PROBLEM TO WORK ON
Please repeat all of the records, keeping every word unchanged.

RECORDS FOR PROCESSING
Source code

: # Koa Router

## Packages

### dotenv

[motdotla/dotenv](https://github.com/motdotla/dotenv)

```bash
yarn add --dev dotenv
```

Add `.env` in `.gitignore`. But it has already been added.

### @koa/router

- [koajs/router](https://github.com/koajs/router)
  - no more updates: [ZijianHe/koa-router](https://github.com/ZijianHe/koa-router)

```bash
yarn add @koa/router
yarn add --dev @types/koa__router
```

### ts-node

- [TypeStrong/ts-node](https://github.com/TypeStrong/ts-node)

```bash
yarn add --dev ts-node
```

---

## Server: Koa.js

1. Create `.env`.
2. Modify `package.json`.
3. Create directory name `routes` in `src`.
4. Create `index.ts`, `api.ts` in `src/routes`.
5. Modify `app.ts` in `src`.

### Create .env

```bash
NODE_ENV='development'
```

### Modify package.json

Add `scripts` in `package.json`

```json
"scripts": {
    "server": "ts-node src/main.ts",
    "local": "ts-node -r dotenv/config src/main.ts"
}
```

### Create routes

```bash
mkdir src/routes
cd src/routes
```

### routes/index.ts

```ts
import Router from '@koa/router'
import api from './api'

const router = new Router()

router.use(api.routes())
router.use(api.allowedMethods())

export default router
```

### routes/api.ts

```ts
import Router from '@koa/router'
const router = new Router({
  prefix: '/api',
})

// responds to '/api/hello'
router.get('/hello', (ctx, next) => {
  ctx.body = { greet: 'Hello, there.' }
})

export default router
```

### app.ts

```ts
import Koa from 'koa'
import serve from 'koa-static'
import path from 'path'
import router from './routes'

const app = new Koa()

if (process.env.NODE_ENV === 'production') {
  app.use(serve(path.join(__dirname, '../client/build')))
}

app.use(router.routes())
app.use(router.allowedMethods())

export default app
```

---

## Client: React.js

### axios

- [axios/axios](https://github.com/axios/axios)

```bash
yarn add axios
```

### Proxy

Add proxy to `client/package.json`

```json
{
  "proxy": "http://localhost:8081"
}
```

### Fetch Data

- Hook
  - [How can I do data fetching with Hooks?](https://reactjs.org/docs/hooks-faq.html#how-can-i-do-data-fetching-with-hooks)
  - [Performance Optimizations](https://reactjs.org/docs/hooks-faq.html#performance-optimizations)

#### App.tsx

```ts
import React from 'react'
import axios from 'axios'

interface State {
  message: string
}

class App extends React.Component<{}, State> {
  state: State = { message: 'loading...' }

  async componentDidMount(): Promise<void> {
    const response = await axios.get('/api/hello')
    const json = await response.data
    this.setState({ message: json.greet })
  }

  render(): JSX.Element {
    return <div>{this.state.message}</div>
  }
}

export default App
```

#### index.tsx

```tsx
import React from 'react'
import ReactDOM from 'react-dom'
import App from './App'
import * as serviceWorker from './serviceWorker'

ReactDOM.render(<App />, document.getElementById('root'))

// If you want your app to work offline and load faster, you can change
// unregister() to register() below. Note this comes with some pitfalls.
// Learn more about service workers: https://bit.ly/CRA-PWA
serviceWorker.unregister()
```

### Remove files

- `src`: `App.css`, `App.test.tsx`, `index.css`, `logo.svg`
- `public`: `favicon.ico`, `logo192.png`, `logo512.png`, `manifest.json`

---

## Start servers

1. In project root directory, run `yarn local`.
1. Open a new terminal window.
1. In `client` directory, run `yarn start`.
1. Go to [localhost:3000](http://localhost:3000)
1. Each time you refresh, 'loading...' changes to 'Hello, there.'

WRITTEN ANSWER
Source code

: # Koa Router

## Packages

### dotenv

[motdotla/dotenv](https://github.com/motdotla/dotenv)

```bash
yarn add --dev dotenv
```

Add `.env` in `.gitignore`. But it has already been added.

### @koa/router

- [koajs/router](https://github.com/koajs/router)
  - no more updates: [ZijianHe/koa-router](https://github.com/ZijianHe/koa-router)

```bash
yarn add @koa/router
yarn add --dev @types/koa__router
```

### ts-node

- [TypeStrong/ts-node](https://github.com/TypeStrong/ts-node)

```bash
yarn add --dev ts-node
```

---

## Server: Koa.js

1. Create `.env`.
2. Modify `package.json`.
3. Create directory name `routes` in `src`.
4. Create `index.ts`, `api.ts` in `src/routes`.
5. Modify `app.ts` in `src`.

### Create .env

```bash
NODE_ENV='development'
```

### Modify package.json

Add `scripts` in `package.json`

```json
"scripts": {
    "server": "ts-node src/main.ts",
    "local": "ts-node -r dotenv/config src/main.ts"
}
```

### Create routes

```bash
mkdir src/routes
cd src/routes
```

### routes/index.ts

```ts
import Router from '@koa/router'
import api from './api'

const router = new Router()

router.use(api.routes())
router.use(api.allowedMethods())

export default router
```

### routes/api.ts

```ts
import Router from '@koa/router'
const router = new Router({
  prefix: '/api',
})

// responds to '/api/hello'
router.get('/hello', (ctx, next) => {
  ctx.body = { greet: 'Hello, there.' }
})

export default router
```

### app.ts

```ts
import Koa from 'koa'
import serve from 'koa-static'
import path from 'path'
import router from './routes'

const app = new Koa()

if (process.env.NODE_ENV === 'production') {
  app.use(serve(path.join(__dirname, '../client/build')))
}

app.use(router.routes())
app.use(router.allowedMethods())

export default app
```

---

## Client: React.js

### axios

- [axios/axios](https://github.com/axios/axios)

```bash
yarn add axios
```

### Proxy

Add proxy to `client/package.json`

```json
{
  "proxy": "http://localhost:8081"
}
```

### Fetch Data

- Hook
  - [How can I do data fetching with Hooks?](https://reactjs.org/docs/hooks-faq.html#how-can-i-do-data-fetching-with-hooks)
  - [Performance Optimizations](https://reactjs.org/docs/hooks-faq.html#performance-optimizations)

#### App.tsx

```ts
import React from 'react'
import axios from 'axios'

interface State {
  message: string
}

class App extends React.Component<{}, State> {
  state: State = { message: 'loading...' }

  async componentDidMount(): Promise<void> {
    const response = await axios.get('/api/hello')
    const json = await response.data
    this.setState({ message: json.greet })
  }

  render(): JSX.Element {
    return <div>{this.state.message}</div>
  }
}

export default App
```

#### index.tsx

```tsx
import React from 'react'
import ReactDOM from 'react-dom'
import App from './App'
import * as serviceWorker from './serviceWorker'

ReactDOM.render(<App />, document.getElementById('root'))

// If you want your app to work offline and load faster, you can change
// unregister() to register() below. Note this comes with some pitfalls.
// Learn more about service workers: https://bit.ly/CRA-PWA
serviceWorker.unregister()
```

### Remove files

- `src`: `App.css`, `App.test.tsx`, `index.css`, `logo.svg`
- `public`: `favicon.ico`, `logo192.png`, `logo512.png`, `manifest.json`

---

## Start servers

1. In project root directory, run `yarn local`.
1. Open a new terminal window.
1. In `client` directory, run `yarn start`.
1. Go to [localhost:3000](http://localhost:3000)
1. Each time you refresh, 'loading...' changes to 'Hello, there.'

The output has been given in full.